DATA TO EXAMINE Start Marker
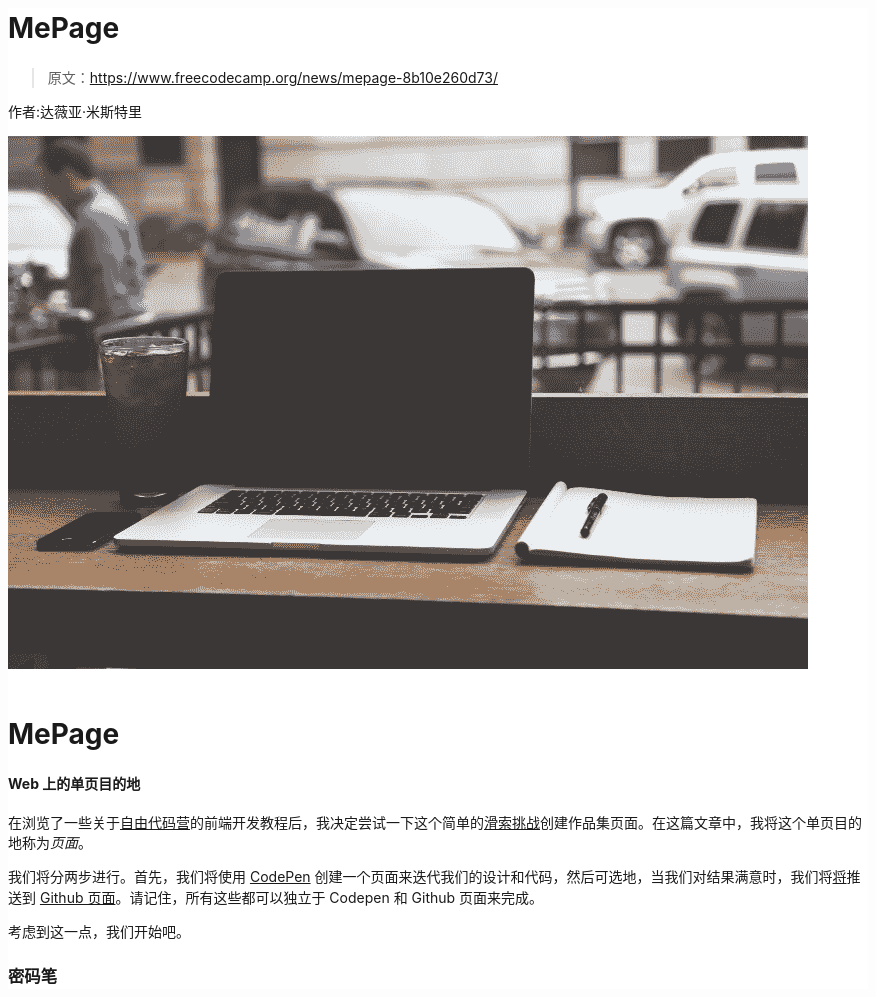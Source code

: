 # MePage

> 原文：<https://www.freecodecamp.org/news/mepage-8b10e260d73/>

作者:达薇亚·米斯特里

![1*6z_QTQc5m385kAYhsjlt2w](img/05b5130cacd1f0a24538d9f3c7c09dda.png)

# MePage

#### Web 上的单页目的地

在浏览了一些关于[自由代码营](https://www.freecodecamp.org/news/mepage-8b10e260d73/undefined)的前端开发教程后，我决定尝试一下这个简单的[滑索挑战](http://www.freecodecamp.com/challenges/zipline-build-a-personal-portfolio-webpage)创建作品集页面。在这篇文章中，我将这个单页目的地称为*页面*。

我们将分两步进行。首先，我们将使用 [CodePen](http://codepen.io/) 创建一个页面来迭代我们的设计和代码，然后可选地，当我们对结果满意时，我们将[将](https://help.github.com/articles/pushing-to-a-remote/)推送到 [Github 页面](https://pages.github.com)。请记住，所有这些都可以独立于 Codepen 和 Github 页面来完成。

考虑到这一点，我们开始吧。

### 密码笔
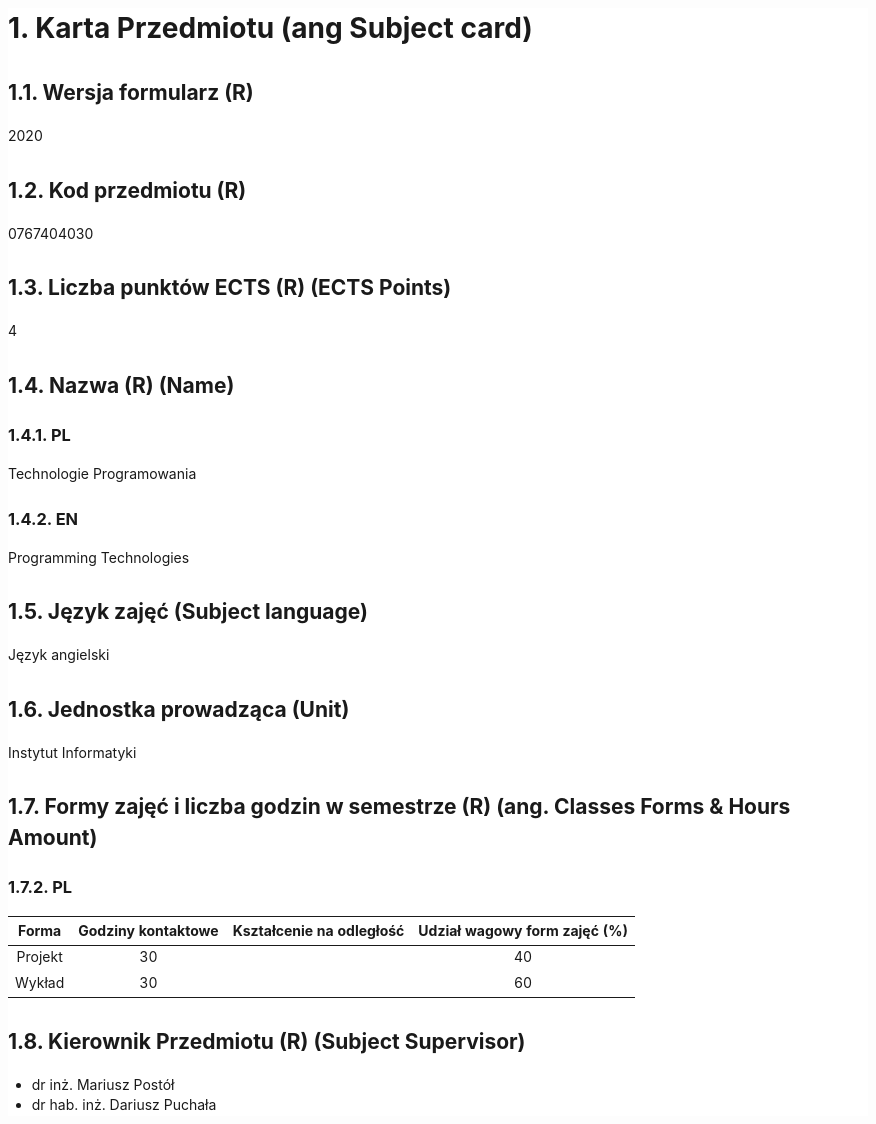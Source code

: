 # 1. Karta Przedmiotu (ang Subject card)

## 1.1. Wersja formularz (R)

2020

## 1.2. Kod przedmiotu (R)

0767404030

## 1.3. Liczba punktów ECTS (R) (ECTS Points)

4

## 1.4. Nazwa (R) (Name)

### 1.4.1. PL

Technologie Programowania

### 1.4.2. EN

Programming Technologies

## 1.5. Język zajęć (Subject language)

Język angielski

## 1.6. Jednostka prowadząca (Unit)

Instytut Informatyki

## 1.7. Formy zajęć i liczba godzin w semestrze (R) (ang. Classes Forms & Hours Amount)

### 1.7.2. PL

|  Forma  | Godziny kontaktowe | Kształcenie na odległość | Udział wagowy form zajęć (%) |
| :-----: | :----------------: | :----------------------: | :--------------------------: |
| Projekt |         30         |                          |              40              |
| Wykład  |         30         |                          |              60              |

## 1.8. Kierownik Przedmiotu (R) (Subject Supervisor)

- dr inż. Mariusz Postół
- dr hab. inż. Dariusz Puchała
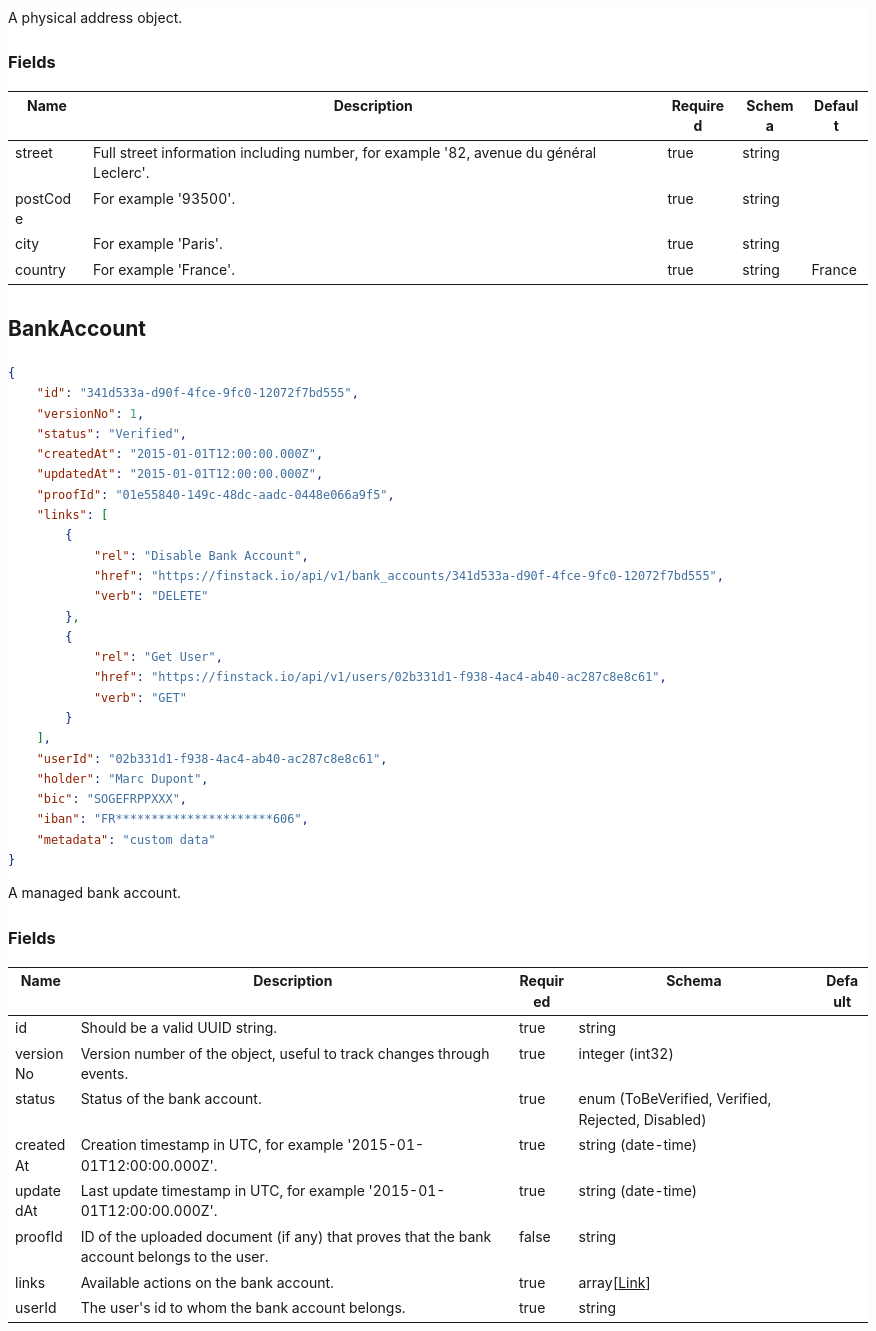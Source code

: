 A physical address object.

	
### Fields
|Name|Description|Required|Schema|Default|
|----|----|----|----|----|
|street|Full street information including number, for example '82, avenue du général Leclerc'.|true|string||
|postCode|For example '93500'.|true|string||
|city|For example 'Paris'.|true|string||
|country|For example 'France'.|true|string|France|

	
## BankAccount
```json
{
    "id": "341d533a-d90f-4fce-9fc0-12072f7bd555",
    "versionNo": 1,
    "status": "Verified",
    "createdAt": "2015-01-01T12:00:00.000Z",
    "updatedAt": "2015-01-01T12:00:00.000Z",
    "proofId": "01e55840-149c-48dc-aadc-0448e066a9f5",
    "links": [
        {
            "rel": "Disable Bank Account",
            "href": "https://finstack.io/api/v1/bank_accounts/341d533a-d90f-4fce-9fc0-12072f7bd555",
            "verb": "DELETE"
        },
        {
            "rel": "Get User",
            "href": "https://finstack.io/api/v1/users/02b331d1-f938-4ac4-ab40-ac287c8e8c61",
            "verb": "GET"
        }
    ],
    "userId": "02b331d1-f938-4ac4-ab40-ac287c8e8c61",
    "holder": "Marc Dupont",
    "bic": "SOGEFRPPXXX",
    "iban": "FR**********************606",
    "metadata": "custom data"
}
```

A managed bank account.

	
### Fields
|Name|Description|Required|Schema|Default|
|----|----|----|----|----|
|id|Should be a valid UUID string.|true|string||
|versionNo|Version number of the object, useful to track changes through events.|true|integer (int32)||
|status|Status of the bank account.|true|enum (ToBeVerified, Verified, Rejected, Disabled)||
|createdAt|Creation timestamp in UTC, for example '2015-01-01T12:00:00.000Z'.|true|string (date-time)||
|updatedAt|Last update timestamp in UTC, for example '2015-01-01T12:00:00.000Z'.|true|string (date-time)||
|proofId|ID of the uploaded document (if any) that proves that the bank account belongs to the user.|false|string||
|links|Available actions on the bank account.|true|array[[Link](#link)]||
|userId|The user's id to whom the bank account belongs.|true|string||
DATA TO EXAMINE End Marker
[EXERCISE DESCRIPTION] Each line in the data that holds the string "timestamp" needs to be copied.

[TASK RESULT]
|createdAt|Creation timestamp in UTC, for example '2015-01-01T12:00:00.000Z'.|true|string (date-time)||
|updatedAt|Last update timestamp in UTC, for example '2015-01-01T12:00:00.000Z'.|true|string (date-time)||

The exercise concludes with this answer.